### PROBLEM REQUIREMENTS
Retype only the lines from the top of the records to the line with "original value", including that line but none of the pictures.

Data extracted from a collection:
━━━━━━━━━━━━━━━━━━━━
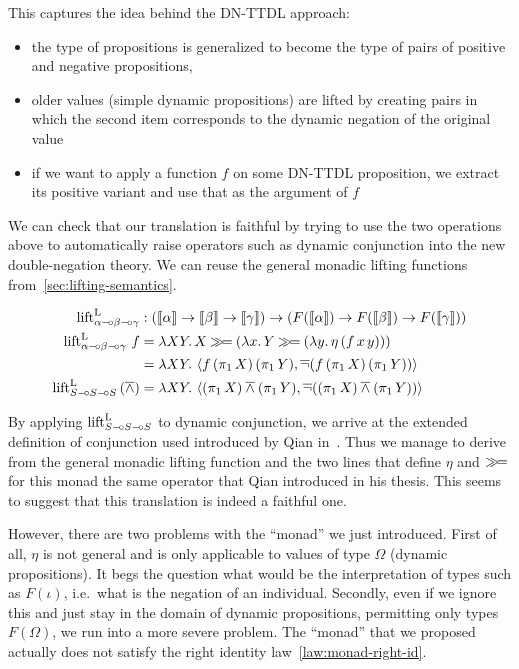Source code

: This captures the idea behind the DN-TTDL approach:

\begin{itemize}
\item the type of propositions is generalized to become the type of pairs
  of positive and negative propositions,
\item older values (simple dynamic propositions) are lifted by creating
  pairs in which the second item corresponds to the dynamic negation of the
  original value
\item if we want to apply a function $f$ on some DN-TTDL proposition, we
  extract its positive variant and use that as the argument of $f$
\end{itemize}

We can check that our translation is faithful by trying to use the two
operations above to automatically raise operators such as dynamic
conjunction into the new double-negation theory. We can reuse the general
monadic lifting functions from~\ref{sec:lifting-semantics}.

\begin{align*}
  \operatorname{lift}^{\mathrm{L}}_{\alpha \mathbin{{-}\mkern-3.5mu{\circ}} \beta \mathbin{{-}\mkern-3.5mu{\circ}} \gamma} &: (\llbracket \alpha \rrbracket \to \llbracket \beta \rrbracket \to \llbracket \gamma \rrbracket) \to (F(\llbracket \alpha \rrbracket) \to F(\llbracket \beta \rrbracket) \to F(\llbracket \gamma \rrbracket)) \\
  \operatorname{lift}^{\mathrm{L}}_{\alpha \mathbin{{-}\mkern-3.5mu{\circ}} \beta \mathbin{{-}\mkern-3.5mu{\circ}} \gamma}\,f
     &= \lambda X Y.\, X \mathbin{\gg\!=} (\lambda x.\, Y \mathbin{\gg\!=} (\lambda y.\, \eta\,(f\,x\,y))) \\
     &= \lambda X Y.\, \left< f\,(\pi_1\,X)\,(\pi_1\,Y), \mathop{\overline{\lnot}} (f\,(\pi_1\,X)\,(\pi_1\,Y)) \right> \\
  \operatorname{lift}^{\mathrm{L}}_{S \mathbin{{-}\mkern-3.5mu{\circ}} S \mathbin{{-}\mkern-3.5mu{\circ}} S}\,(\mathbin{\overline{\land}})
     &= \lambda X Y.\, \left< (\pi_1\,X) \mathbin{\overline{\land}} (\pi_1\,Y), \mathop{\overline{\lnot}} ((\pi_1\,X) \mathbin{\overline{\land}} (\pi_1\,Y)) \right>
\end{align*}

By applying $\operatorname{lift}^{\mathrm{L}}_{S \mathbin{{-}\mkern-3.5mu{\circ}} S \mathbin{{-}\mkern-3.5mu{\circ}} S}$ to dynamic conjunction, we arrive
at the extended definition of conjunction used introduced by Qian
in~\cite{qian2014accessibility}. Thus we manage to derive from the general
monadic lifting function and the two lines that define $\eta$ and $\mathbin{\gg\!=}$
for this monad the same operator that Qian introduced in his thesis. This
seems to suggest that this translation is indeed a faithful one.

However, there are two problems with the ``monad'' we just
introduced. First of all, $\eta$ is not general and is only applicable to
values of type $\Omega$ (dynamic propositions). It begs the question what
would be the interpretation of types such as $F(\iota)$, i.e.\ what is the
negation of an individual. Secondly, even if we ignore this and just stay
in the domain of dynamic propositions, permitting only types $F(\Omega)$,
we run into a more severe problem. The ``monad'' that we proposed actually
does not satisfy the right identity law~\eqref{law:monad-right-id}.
━━━━━━━━━━━━━━━━━━━━
### ANSWER TO THE EXERCISE
Source code

: This captures the idea behind the DN-TTDL approach:

\begin{itemize}
\item the type of propositions is generalized to become the type of pairs
  of positive and negative propositions,
\item older values (simple dynamic propositions) are lifted by creating
  pairs in which the second item corresponds to the dynamic negation of the
  original value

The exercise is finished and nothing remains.